By Jessica Corey-Butler on June 7, 2007

Once upon a time Anthony Valenzuela collected black and white photos, the kind that were slid across the newspaper shop counter covertly wrapped in paper. These risqué, pre-Hustler, post-Betty Grable girlie photos made it into the trembling hands of their purchasers and then, years later, into Valenzuela’s.

Not content with the photos themselves, Valenzuela began collecting the negatives from these photo sessions, and has amassed a collection, to date, of 3,000.

Finally succumbing to peer pressure, Valenzuela put together a show of 40 images rendered in archival giclee print on canvas. While the Rebecca V Gallery will sell any of the images, they will not print more than 10, and Valenzuela will keep the negatives to prevent mass distribution of any single image.

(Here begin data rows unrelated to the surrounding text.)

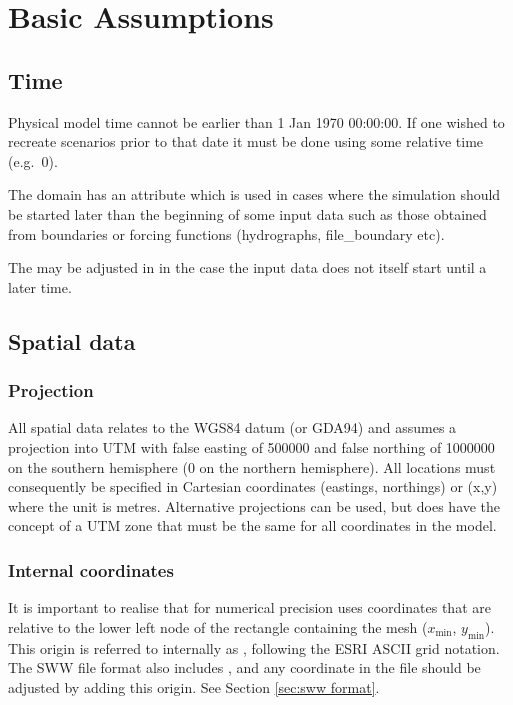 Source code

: \documentclass{manual}
\begin{document}


\chapter{Basic \anuga Assumptions}


\section{Time}

Physical model time cannot be earlier than 1 Jan 1970 00:00:00.
If one wished to recreate scenarios prior to that date it must be done
using some relative time (e.g.\ 0).

The \anuga domain has an attribute  which is used in cases where the
simulation should be started later than the beginning of some input data such as those
obtained from boundaries or forcing functions (hydrographs, file_boundary etc).

The  may be adjusted in  in the case the
input data does not itself start until a later time. 

 
\section{Spatial data}

\subsection{Projection}
All spatial data relates to the WGS84 datum (or GDA94) and assumes a projection
into UTM with false easting of 500000 and false northing of
1000000 on the southern hemisphere (0 on the northern hemisphere). 
All locations must consequently be specified in Cartesian coordinates
(eastings, northings) or (x,y) where the unit is metres.
Alternative projections can be used, but \anuga does have the concept of a UTM zone 
that must be the same for all coordinates in the model.

\subsection{Internal coordinates}
It is important to realise that for numerical precision \anuga uses coordinates that are relative 
to the lower left node of the rectangle containing the mesh ($x_{\mbox{min}}$, $y_{\mbox{min}}$). 
This origin is referred to internally as ,  following the ESRI ASCII grid notation.  
The SWW file format also includes ,  and any coordinate in the file should be adjusted 
by adding this origin. See Section \ref{sec:sww format}.
\end{document}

The show opening on June 2 featured some real live pin-up girls provided by Rob Butler of RJB Photo.

“It was a great turnout, there was lots of interest,” recalls gallery director Kelly Joseph. “I didn’t see too much shock. I think people either saw the ad or the invitation and were prepared, and genuinely interested.”

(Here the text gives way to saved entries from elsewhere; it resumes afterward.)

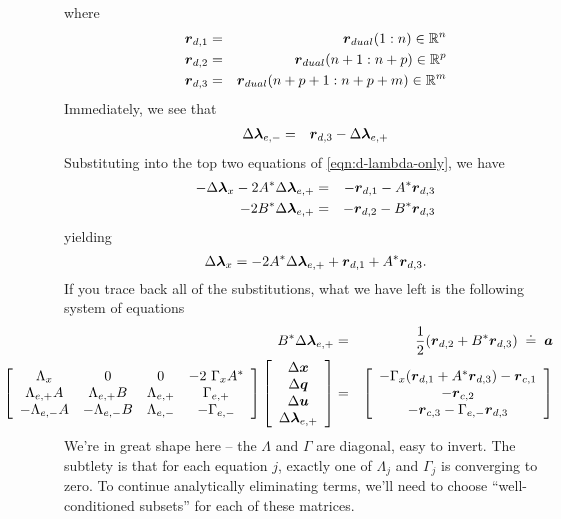 where 
\begin{eqnarray*} 
\boldsymbol{r}_{d,1} &=& \boldsymbol{r}_{dual}(1:n) \in \mathbb R^n \\
\boldsymbol{r}_{d,2} &=& \boldsymbol{r}_{dual}(n+1:n+p) \in \mathbb R^p \\
\boldsymbol{r}_{d,3} &=& \boldsymbol{r}_{dual}(n+p+1:n+p+m) \in \mathbb R^m \\
\end{eqnarray*} 
Immediately, we see that 
\begin{eqnarray}
\Delta \boldsymbol{\lambda}_{e,-} &=& \boldsymbol{r}_{d,3} - \Delta \boldsymbol{\lambda}_{e,+}
\end{eqnarray}
Substituting into the top two equations of \eqref{eqn:d-lambda-only}, we have
\begin{eqnarray}
-\Delta \boldsymbol{\lambda}_{x} - 2 A^* \Delta \boldsymbol{\lambda}_{e,+} &=& - \boldsymbol{r}_{d,1} - A^* \boldsymbol{r}_{d,3} \\
-2 B^* \Delta \boldsymbol{\lambda}_{e,+} &=& -\boldsymbol{r}_{d,2} - B^* \boldsymbol{r}_{d,3}
\end{eqnarray}
yielding
\begin{equation}
\Delta \boldsymbol{\lambda}_{x} = -2 A^* \Delta \boldsymbol{\lambda}_{e,+} +  \boldsymbol{r}_{d,1} + A^* \boldsymbol{r}_{d,3} .
\end{equation}
If you trace back all of the substitutions, what we have left is the following system of equations
\begin{eqnarray*}
B^* \Delta \llambda_{e,+} &=& \frac{1}{2} ( \r_{d,2} + B^* \r_{d,3} ) \;\doteq\; \a \\
\hspace{-.75in}\left[ \begin{array}{cccc} \Lambda_{x} & 0 & 0 & -2 \ \Gamma_{x} A^* \\ \Lambda_{e,+}A & \Lambda_{e,+} B & \Lambda_{e,+} & \Gamma_{e,+} \\ 
-\Lambda_{e,-} A& -\Lambda_{e,-} B & \Lambda_{e,-} & -\Gamma_{e,-} \end{array} \right] \left[ \begin{array}{c} \Delta \x \\ \Delta \q \\ \Delta \u \\ \Delta \llambda_{e,+} \end{array} \right] &=& \left[ \begin{array}{c} -\Gamma_{x} (\r_{d,1} + A^*\r_{d,3}) -\r_{c,1} \\ -\r_{c,2} \\ -\r_{c,3}-\Gamma_{e,-} \r_{d,3} \end{array} \right]
\end{eqnarray*}
We're in great shape here -- the $\Lambda$ and $\Gamma$ are diagonal, easy to invert. The subtlety is that for each equation $j$, exactly one of $\Lambda_j$ and $\Gamma_j$ is converging to zero. To continue analytically eliminating terms, we'll need to choose ``well-conditioned subsets'' for each of these matrices. 

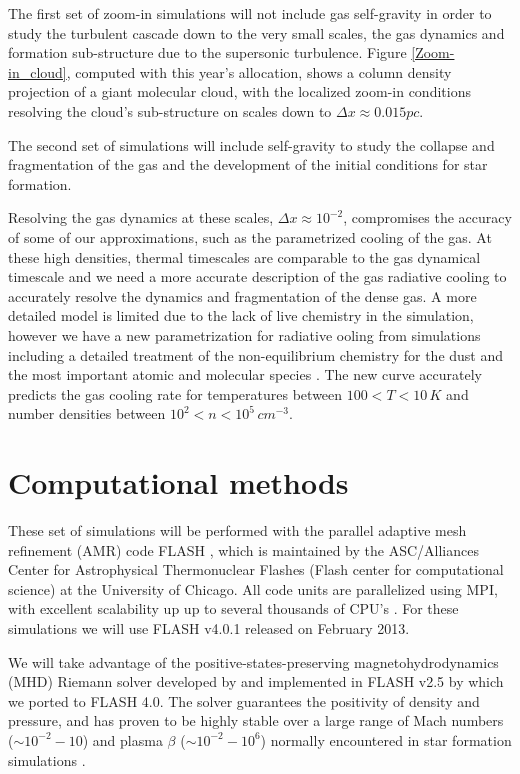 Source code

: \documentclass[12pt,a4paper]{article}
\begin{document}
The first set of zoom-in simulations will not include gas self-gravity in order to study the turbulent cascade down to the very small scales, the gas dynamics and formation sub-structure due to the supersonic turbulence.
Figure \ref{Zoom-in_cloud}, computed with this year's allocation, shows a column density projection of a giant molecular cloud, with the localized zoom-in conditions resolving the cloud's sub-structure on scales down to $\Delta x \approx 0.015 pc$.
	
The second set of simulations will include self-gravity to study the collapse and fragmentation of the gas and the development of the initial conditions for star formation.
	
Resolving the gas dynamics at these scales, $\Delta x \approx 10^{-2}$, compromises the accuracy of some of our approximations, such as the parametrized cooling of the gas. 
At these high densities, thermal timescales are comparable to the gas dynamical timescale and we need a more accurate description of the gas radiative cooling to accurately resolve the dynamics and fragmentation of the dense gas.
A more detailed model is limited due to the lack of live chemistry in the simulation, however we have a new parametrization for radiative  ooling from simulations including a detailed treatment of the non-equilibrium chemistry for the dust and the most important atomic and molecular species \citep{Gover&MacLow2007, Glover2010}.
The new curve accurately predicts the gas cooling rate for temperatures between $100 < T < 10 \, K$ and number densities between $10^2 < n < 10^5 \, cm^{-3}$.
		 
		
	
\section{Computational methods}
	
These set of simulations will be performed with the parallel adaptive mesh refinement (AMR) code FLASH \citep{Flash}, which is maintained by the ASC/Alliances Center for Astrophysical Thermonuclear Flashes (Flash center for computational science) at the University of Chicago.
All code units are parallelized using MPI, with excellent scalability up up to several thousands of CPU's \citep{Dubey2008, FlashPerformance}.
For these simulations we will use FLASH v4.0.1 released on February 2013.
	
 We will take advantage of the positive-states-preserving magnetohydrodynamics (MHD) Riemann solver developed by \citet{Bouchout2010} and implemented in FLASH v2.5 by \citet{Waagan2011} which we ported to FLASH 4.0.
The solver guarantees the positivity of density and pressure, and has proven to be highly stable over a large range of Mach numbers ($\sim 10^{-2} - 10$) and plasma $\beta$ ($\sim 10^{-2} - 10^{6}$) normally encountered in star formation simulations \citep{JoungMacLow2006,Joung2009, Hill2012}.
\end{document}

The art hanging does show a lot to be interested in, and not just unclothed body parts.

The photos have an informal quality.  Some are subtle and capture a near-innocence reminiscent of Holly Golightly in “Breakfast at Tiffany’s.” Some are less subtle and have an almost tawdry quality that still maintains a vestige of innocence compared to today’s porn.

While the canvasses may be less artsy than Man Ray, they show an awareness of light and composition that renders them artful.

But more arresting than the basic composition and form is the capturing of the women in a time before Botox, liposuction or implants.  Settings that show the potential extemporaneous quality of the photo shoots, with cardboard boxes and space heaters visible in the frames, add candor to the shots, and also leave questions about the photo sessions: Did the women know what they were getting into? Did they have a couple of cocktails and suddenly clothing-optional photography sounded like a good idea?

These women on the canvases are self aware yet comfortable; they wear large lacy underpants under wooly tights, they expose their bottoms, they sport bared breasts while looking in the eye of the camera. Yet you can imagine these women as Girls Friday applying their lipstick in the office buildings where they work, hoping to meet a nice man to settle down and buy appliances with.

As a whole, the show is a titillating peak at a time past, at stories that our mothers or grandmothers might have tried to keep under wraps.